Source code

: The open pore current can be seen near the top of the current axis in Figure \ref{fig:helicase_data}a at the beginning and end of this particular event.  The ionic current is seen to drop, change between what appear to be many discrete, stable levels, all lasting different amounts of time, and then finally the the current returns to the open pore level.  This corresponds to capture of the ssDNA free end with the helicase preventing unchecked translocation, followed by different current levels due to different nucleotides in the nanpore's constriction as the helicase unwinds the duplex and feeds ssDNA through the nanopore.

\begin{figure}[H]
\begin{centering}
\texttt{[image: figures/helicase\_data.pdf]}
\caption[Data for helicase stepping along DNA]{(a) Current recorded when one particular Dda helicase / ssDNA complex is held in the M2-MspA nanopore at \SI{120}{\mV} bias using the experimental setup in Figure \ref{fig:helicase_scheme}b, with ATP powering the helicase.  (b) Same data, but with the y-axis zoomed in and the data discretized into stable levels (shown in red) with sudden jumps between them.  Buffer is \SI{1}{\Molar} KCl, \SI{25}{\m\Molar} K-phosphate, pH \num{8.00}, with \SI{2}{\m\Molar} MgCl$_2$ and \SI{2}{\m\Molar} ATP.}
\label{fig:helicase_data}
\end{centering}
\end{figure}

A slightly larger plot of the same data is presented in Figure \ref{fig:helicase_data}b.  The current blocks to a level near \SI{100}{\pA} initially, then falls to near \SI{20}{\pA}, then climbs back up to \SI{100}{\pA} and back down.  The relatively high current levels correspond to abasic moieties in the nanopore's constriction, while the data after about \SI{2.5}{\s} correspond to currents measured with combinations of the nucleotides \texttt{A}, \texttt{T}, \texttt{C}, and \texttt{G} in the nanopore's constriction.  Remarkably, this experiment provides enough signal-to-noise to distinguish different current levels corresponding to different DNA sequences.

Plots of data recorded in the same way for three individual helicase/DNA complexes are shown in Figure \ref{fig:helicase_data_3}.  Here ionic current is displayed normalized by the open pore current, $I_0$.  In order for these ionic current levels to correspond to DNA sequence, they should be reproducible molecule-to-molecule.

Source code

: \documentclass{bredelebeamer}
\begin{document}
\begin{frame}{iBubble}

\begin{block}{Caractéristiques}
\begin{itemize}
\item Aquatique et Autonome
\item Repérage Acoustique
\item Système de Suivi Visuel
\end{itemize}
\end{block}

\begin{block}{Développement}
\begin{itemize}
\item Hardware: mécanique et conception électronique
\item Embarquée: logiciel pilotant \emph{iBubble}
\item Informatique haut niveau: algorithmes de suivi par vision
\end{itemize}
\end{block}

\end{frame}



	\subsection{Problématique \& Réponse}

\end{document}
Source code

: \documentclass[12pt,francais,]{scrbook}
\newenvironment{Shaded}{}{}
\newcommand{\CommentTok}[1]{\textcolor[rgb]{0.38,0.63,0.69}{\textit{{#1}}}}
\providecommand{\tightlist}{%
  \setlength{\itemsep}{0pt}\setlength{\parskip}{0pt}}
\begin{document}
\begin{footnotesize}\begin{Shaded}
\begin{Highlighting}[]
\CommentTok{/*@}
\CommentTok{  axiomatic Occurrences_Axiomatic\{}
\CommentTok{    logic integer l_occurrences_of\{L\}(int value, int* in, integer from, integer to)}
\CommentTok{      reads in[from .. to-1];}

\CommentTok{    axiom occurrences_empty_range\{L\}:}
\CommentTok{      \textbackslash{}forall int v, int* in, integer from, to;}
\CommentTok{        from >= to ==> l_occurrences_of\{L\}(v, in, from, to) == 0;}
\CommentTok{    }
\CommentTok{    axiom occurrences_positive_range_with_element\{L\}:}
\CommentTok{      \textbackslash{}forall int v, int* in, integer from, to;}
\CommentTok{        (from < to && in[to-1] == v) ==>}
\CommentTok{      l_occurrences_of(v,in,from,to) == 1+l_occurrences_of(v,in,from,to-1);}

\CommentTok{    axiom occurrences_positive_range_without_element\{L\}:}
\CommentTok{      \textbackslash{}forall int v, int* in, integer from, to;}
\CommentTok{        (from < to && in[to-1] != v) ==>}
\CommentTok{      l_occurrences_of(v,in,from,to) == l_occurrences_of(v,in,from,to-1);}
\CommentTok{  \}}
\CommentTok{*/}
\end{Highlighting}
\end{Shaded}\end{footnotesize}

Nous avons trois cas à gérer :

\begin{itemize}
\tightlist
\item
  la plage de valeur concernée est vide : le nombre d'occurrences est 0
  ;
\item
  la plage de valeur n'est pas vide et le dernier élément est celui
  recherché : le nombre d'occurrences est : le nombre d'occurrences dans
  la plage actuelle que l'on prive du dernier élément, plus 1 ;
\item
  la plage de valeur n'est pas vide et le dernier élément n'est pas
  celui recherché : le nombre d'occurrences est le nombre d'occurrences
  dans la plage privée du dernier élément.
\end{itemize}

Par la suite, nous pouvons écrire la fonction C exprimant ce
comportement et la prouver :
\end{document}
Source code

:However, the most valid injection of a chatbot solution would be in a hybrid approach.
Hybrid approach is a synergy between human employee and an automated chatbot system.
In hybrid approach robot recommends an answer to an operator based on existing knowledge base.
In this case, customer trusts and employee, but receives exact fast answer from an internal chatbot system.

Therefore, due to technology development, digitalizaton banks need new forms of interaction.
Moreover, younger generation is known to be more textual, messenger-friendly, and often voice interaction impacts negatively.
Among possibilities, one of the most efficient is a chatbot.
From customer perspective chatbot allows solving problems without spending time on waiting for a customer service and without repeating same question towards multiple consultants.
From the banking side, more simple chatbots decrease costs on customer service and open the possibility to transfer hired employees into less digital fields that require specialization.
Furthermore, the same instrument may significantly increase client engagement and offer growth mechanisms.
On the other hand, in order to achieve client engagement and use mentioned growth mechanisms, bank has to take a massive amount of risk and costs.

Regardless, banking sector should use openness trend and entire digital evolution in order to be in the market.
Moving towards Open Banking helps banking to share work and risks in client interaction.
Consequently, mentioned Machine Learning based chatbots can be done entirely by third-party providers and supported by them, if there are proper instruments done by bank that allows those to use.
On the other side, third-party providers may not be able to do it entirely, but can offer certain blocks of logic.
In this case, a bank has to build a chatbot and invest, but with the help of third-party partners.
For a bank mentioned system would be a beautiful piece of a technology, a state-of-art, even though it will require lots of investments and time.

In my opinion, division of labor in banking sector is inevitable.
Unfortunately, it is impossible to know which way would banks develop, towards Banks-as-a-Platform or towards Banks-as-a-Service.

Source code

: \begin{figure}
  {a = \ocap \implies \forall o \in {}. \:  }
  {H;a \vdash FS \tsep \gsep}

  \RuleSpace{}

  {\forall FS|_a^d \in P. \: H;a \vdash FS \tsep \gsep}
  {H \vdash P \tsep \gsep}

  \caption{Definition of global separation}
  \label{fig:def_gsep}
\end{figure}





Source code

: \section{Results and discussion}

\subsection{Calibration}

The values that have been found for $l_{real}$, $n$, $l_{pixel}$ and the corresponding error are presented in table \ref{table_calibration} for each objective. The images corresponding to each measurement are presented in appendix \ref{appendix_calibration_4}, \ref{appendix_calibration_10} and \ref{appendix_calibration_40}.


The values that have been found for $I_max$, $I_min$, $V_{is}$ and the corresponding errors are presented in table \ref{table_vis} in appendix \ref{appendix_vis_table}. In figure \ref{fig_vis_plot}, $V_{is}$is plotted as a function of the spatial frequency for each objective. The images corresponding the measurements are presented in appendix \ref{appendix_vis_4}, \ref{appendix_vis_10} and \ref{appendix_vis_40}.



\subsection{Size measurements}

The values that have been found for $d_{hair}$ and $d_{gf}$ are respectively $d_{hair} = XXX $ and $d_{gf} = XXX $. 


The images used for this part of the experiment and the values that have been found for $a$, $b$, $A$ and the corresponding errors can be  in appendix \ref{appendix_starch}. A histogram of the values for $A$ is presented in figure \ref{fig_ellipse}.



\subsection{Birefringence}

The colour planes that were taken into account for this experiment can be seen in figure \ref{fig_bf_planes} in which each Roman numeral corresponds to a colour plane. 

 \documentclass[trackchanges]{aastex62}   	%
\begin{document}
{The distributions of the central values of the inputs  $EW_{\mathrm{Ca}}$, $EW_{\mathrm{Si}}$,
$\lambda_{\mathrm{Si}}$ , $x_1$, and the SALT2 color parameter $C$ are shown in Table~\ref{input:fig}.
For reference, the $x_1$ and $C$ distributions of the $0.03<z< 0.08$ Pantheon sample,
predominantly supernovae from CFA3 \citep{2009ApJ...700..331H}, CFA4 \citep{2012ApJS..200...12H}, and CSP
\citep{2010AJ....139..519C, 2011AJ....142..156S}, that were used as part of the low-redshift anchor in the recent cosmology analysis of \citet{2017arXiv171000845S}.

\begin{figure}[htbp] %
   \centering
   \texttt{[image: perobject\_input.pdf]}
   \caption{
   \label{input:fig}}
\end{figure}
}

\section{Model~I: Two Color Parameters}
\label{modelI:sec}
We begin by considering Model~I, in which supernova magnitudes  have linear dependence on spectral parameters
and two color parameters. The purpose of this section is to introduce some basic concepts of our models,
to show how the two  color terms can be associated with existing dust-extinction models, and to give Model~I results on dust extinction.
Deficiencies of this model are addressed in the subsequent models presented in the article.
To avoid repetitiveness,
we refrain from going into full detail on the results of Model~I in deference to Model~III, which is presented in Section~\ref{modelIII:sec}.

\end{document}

→ **EXERCISE INSTRUCTIONS**
Extract every line containing the string "recherché" from the material.

→ **FINISHED TASK**
  recherché : le nombre d'occurrences est : le nombre d'occurrences dans
  celui recherché : le nombre d'occurrences est le nombre d'occurrences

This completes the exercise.